Falhas na classificação eletrónica adiam segunda fase dos exames nacionais em quatro dias

O Ministério da Educação, Ciência e Inovação (MECI) anunciou esta sexta-feira o adiamento da segunda fase dos exames nacionais do ensino secundário em quatro dias, na sequência de dificuldades informáticas no processo de classificação eletrónica das provas da primeira fase. As provas, inicialmente marcadas para arrancar a 16 de julho, começam agora na tarde de 20 de julho, e a afixação das notas da primeira fase também foi adiada. É o desfecho de duas semanas de problemas na plataforma digital de correção, no primeiro ano em que a classificação dos exames é feita eletronicamente.

O novo calendário

Em comunicado, o Governo justificou a decisão com as dificuldades técnicas que, nas suas palavras, pressionaram o cumprimento do calendário previsto e geraram uma “indesejável imprevisibilidade” num processo que descreve como inovador e complexo. As alterações são as seguintes:

  • Classificação das provas da 1.ª fase: prolongada até 14 de julho (antes, 10 de julho);
  • Afixação das pautas da 1.ª fase: 17 de julho (antes, 14 de julho);
  • Segunda fase dos exames: de 20 a 24 de julho (antes, de 16 a 22 de julho);
  • Concurso Nacional de Acesso ao Ensino Superior: sem alterações — as candidaturas continuam a abrir a 20 de julho.

O EduQA, a entidade responsável pela avaliação externa, deverá publicar ainda hoje o calendário detalhado da segunda fase. O Ministério assinala que ainda seria tecnicamente possível cumprir os prazos originais, mas entendeu que era necessário dar melhores condições de trabalho aos professores classificadores. Já anteriormente o prazo de classificação tinha sido empurrado de 6 para 10 de julho.

O que falhou na plataforma de classificação

Os exames continuam a ser realizados em papel, mas este ano todo o circuito posterior — digitalização, distribuição e correção das provas — passou a depender de uma plataforma eletrónica.
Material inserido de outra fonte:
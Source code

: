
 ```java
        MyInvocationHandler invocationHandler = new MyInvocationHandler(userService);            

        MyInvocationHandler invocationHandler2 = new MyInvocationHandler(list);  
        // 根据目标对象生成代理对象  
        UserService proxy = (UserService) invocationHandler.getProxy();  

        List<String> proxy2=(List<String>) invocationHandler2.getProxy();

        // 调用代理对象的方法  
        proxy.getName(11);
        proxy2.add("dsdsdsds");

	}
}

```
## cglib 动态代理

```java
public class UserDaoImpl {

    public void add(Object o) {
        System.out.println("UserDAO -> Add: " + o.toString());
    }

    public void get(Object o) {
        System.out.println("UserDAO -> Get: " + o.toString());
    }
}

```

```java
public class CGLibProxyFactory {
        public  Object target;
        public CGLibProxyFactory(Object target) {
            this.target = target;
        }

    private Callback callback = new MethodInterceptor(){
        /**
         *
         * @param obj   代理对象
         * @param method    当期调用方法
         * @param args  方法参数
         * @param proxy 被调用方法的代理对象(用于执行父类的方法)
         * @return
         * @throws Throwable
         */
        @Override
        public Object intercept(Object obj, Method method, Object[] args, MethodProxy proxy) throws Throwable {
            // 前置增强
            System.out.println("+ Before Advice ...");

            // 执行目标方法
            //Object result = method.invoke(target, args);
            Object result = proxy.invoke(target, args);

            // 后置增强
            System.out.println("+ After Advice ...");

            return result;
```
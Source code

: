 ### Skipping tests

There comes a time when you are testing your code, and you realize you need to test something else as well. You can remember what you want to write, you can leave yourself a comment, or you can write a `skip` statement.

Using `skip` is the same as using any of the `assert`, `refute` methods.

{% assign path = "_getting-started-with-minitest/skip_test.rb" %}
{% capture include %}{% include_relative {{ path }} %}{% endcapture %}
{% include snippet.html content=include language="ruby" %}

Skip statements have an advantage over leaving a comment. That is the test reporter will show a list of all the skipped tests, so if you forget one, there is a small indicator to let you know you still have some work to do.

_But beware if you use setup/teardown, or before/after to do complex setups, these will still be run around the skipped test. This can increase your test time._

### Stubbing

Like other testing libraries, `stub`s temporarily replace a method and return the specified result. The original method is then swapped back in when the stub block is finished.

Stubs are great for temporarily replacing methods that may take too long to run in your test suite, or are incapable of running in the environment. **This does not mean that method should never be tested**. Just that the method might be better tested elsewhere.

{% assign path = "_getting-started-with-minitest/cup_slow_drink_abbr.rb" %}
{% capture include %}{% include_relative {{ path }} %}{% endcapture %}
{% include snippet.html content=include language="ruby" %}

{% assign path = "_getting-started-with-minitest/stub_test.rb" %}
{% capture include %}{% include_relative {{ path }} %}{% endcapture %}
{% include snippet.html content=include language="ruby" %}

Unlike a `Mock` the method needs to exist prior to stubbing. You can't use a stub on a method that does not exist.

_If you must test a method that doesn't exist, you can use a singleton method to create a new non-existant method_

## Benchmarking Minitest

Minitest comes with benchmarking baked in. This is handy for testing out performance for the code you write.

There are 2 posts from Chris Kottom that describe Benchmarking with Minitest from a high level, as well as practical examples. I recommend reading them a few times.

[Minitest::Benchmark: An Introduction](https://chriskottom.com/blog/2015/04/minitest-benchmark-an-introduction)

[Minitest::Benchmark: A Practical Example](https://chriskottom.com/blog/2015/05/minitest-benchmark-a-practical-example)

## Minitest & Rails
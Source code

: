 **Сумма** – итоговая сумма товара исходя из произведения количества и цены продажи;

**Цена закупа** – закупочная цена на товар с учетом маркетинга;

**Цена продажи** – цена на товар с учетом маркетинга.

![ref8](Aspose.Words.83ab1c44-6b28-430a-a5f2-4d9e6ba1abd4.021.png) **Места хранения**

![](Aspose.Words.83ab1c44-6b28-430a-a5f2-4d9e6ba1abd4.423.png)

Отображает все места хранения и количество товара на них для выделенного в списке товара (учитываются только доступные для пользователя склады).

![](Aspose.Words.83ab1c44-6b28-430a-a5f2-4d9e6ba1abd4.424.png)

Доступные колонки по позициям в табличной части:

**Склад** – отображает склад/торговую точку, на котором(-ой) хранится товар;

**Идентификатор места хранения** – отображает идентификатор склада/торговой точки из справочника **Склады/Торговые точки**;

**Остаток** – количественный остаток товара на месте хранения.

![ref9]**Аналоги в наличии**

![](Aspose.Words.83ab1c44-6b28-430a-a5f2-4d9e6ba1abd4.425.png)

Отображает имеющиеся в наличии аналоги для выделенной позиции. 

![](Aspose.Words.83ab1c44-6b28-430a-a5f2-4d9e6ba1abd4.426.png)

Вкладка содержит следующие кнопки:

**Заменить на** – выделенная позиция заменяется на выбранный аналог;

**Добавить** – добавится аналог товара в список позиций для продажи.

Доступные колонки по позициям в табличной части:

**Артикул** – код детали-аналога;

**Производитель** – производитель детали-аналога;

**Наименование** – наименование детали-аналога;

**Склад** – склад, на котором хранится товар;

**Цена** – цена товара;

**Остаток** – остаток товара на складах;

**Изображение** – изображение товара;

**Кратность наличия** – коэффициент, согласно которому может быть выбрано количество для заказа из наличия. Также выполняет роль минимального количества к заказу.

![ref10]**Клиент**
Foi precisamente nesse circuito que os problemas se acumularam: professores classificadores sem acesso à plataforma, provas que não ficaram disponíveis dentro do prazo, itens em falta ou trocados, folhas de continuação ausentes e páginas em branco, além de relatos de docentes convocados para corrigir disciplinas que não lecionam.

Numa comunicação enviada aos classificadores, o próprio EduQA reconheceu que nem todos os problemas estariam resolvidos e pediu aos docentes que reportassem as desconformidades detetadas, com o presidente do Júri Nacional de Exames a solicitar contacto direto em casos de pontuações incorretamente atribuídas.

Pressão dos professores e escrutínio político

A contestação subiu de tom ao longo da semana. O movimento de professores Missão Escola Pública exigiu na quinta-feira a interrupção imediata do processo de classificação, alegando falta de condições para um trabalho responsável e seguro, e a Fenprof acusou o Governo de um falhanço público que exige explicações.

O ministro da Educação, Fernando Alexandre, tinha garantido na quarta-feira, no Parlamento, que existiam condições para a correção digital, afirmando que a maioria das falhas relatadas não se confirmava. Na mesma audição, assegurou que nenhum aluno será prejudicado e que o calendário nunca se sobreporia ao rigor e à equidade da avaliação. Os incidentes estão a ser alvo de uma auditoria, e o ministro admitiu que, havendo alteração ao calendário — como veio a acontecer —, terá de haver apuramento de responsabilidades, incluindo as suas.

Porque é que isto importa

Não se trata de um ciberataque, mas o caso é um exemplo claro de risco operacional digital: quando um processo crítico do Estado passa a depender de uma plataforma informática, a indisponibilidade ou o mau funcionamento dessa plataforma tem impacto direto na vida de milhares de cidadãos — neste caso, alunos, famílias e professores, com o acesso ao ensino superior no horizonte.

A digitalização de serviços públicos exige o mesmo que se pede às infraestruturas críticas: testes de carga realistas antes da entrada em produção, planos de contingência, redundância e comunicação transparente com os utilizadores. É também esse o espírito do quadro legal que Portugal tem vindo a construir para a resiliência digital, do Regime Jurídico da Cibersegurança (Decreto-Lei n.º 125/2025, que transpõe a NIS2) às orientações do CNCS para a administração pública. A confiança dos cidadãos nos serviços digitais do Estado constrói-se — ou perde-se — em momentos como este.

Esta informação tem caráter noticioso e baseia-se em dados divulgados publicamente pelo Ministério da Educação, Ciência e Inovação e pela imprensa nacional.